Nolin’s spot in the rotation next comes up May 29 at Atlanta, and the Blue Jays aren’t blessed with a plethora of options as they await Josh Johnson’s return from the disabled list. The right-hander is slated to pitch in a rehab game for triple-A Buffalo on Saturday, and the earliest he’d be ready for a return is May 30, although Gibbons insists he’ll get a second outing with the Bisons before rejoining the club for a June 5 outing at San Francisco.
Ramon Ortiz, who allowed three runs in 2.2 innings of mop-up work, is a possibility but the Blue Jays have already seen that movie and it doesn’t end well. Prospect Marcus Stroman is coming fast but his second start of the year at New Hampshire was cut short by rain Friday after four innings of two-run ball with five strikeouts. J.A. Happ won’t be back until July at the earliest.
As for Nolin?
“It was a tough go for him, no question,” Gibbons said. “But I told him – ‘I don’t want you leaving here with any negative thoughts. You’ll be back. Someday you’ll look back and laugh at this, because you’re better than that. You never know how debuts are going to go. It’s the way the game is sometimes at this level. Go down there and continue to work, work your way back up. You have a bright future, son.'”
The Blue Jays had their chances to climb back into this slugfest despite their ineffective pitching, but were unlucky that their three home runs – by Melky Cabrera in the first, Lawrie in the second and Adam Lind in the seventh – each came leading off an inning.

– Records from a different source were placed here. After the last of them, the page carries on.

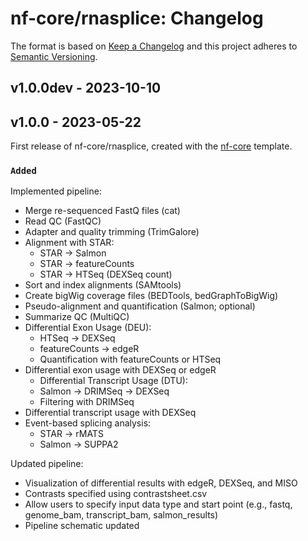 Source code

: # nf-core/rnasplice: Changelog

The format is based on [Keep a Changelog](https://keepachangelog.com/en/1.0.0/)
and this project adheres to [Semantic Versioning](https://semver.org/spec/v2.0.0.html).

## v1.0.0dev - 2023-10-10

## v1.0.0 - 2023-05-22

First release of nf-core/rnasplice, created with the [nf-core](https://nf-co.re/) template.

### `Added`

Implemented pipeline:

- Merge re-sequenced FastQ files (cat)
- Read QC (FastQC)
- Adapter and quality trimming (TrimGalore)
- Alignment with STAR:
  - STAR -> Salmon
  - STAR -> featureCounts
  - STAR -> HTSeq (DEXSeq count)
- Sort and index alignments (SAMtools)
- Create bigWig coverage files (BEDTools, bedGraphToBigWig)
- Pseudo-alignment and quantification (Salmon; optional)
- Summarize QC (MultiQC)
- Differential Exon Usage (DEU):
  - HTSeq -> DEXSeq
  - featureCounts -> edgeR
  - Quantification with featureCounts or HTSeq
- Differential exon usage with DEXSeq or edgeR
  - Differential Transcript Usage (DTU):
  - Salmon -> DRIMSeq -> DEXSeq
  - Filtering with DRIMSeq
- Differential transcript usage with DEXSeq
- Event-based splicing analysis:
  - STAR -> rMATS
  - Salmon -> SUPPA2

Updated pipeline:

- Visualization of differential results with edgeR, DEXSeq, and MISO
- Contrasts specified using contrastsheet.csv
- Allow users to specify input data type and start point (e.g., fastq, genome_bam, transcript_bam, salmon_results)
- Pipeline schematic updated
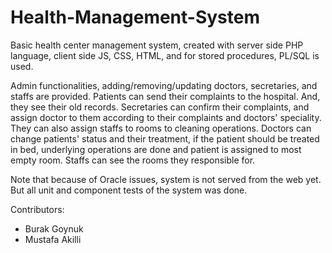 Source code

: # Health-Management-System
Basic health center management system, created with server side PHP language, client side JS, CSS, HTML, and for stored procedures, PL/SQL is used.

Admin functionalities, adding/removing/updating doctors, secretaries, and staffs are provided.
Patients can send their complaints to the hospital. And, they see their old records.
Secretaries can confirm their complaints, and assign doctor to them according to their complaints and doctors' speciality. They can also assign staffs to rooms to cleaning operations.
Doctors can change patients' status and their treatment, if the patient should be treated in bed, underlying operations are done and patient is assigned to most empty room.
Staffs can see the rooms they responsible for.

Note that because of Oracle issues, system is not served from the web yet.
But all unit and component tests of the system was done.

Contributors:
- Burak Goynuk
- Mustafa Akilli
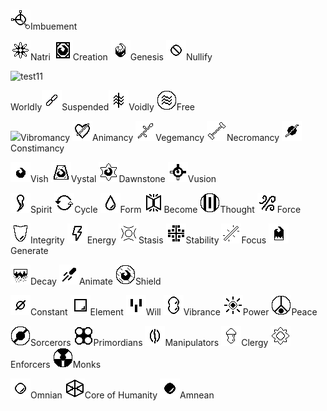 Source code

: <img src="https://lh6.googleusercontent.com/H9KRtlIY9T9EMm-IhHSlgNWm6_kuOXM7CvoN7VJ5LkskNRj_iCz8GujY5hVpZqdGl8AtsKDkfAjGK58NRChuKbUIjFSiwjBBHZVZJx70kHz3MCdd4XLYXR83DJ5K8DpP8_MsIRzO" title="" alt="" width="627">

![test](images\imbuement.png)Imbuement

 ![](images\natri.png)Natri ![](images\creation.png)Creation ![](images\genesis.png)Genesis ![](images\nullifcation.png)Nullify

![test11](\images\bound.png)

Worldly![](images\suspended.png)Suspended![](images\free.png)Voidly ![](images\ascended.png)Free

![](\images\vibromancy.png)Vibromancy ![](images\animancy.png)Animancy ![](images\vegemancy.png)Vegemancy ![](images\necromancy.png)Necromancy ![](images\constimancy.png)Constimancy

![](images\Vish.png)Vish ![](images\vystal.png)Vystal ![](images\vishrune.png)Dawnstone ![](images\vusion.png)Vusion

![](images\spirit.png)Spirit ![](images\cycle.png)Cycle ![](images\phase.png)Form ![](images\become.png)Become ![](images\thought.png)Thought ![](images\force.png)Force

![](images\integrity.png)Integrity ![](images\energy.png)Energy ![](images\stasis.png)Stasis ![](images\stability.png)Stability ![](images\focus.png)Focus ![](images\generate.png)Generate

![](images\decay.png)Decay ![](images\animation.png)Animate ![](images\shield.png)Shield

![](images\constant.png)Constant ![](images\element.png)Element ![](images\will.png)Will ![](images\vibrance.png)Vibrance ![](images\power.png)Power ![](images\peace.png)Peace

![](images\sorcerors.png)Sorcerors ![](images\primordians.png)Primordians ![](images\manipulators.png)Manipulators ![](images\clergy.png)Clergy ![](images\enforcers.png)Enforcers ![](images\monks.png)Monks

![](images\omni.png)Omnian ![](images\coreofhumanity.png)Core of Humanity ![](images\amne.png)Amnean

<img title="" src="https://lh4.googleusercontent.com/PgToylht5QGbDtgrRW4TcZyTgkhyP81K90KOy9-L4CEgBgybDLDaoaM_SiEZ7y4Zt_Hsau1lLVcPC009NS8GDB95bCxlDMPdKrmVSNtcrP8_CZMrvEu_9H2cegAAIPZdgFPVJ0Ae" alt="" width="261">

They actually outhit the Orioles 17-16 but were 3-for-11 with runners in scoring position and couldn’t deliver a big blow to put a crooked number on the scoreboard.
Six runs, though, should have been enough, as the Blue Jays were 15-0 when scoring five or more runs before this one.
“Definitely not the way I envisioned it,” Nolin said of his debut. “I think I just had too much energy going. I felt like I had already thrown a few innings, kind of wasted some gas without doing anything. That was a part of it, for sure. …
“I had chills going through my body, it was something I always wanted to do, I imagined it, and it was exciting to be out there, for sure.”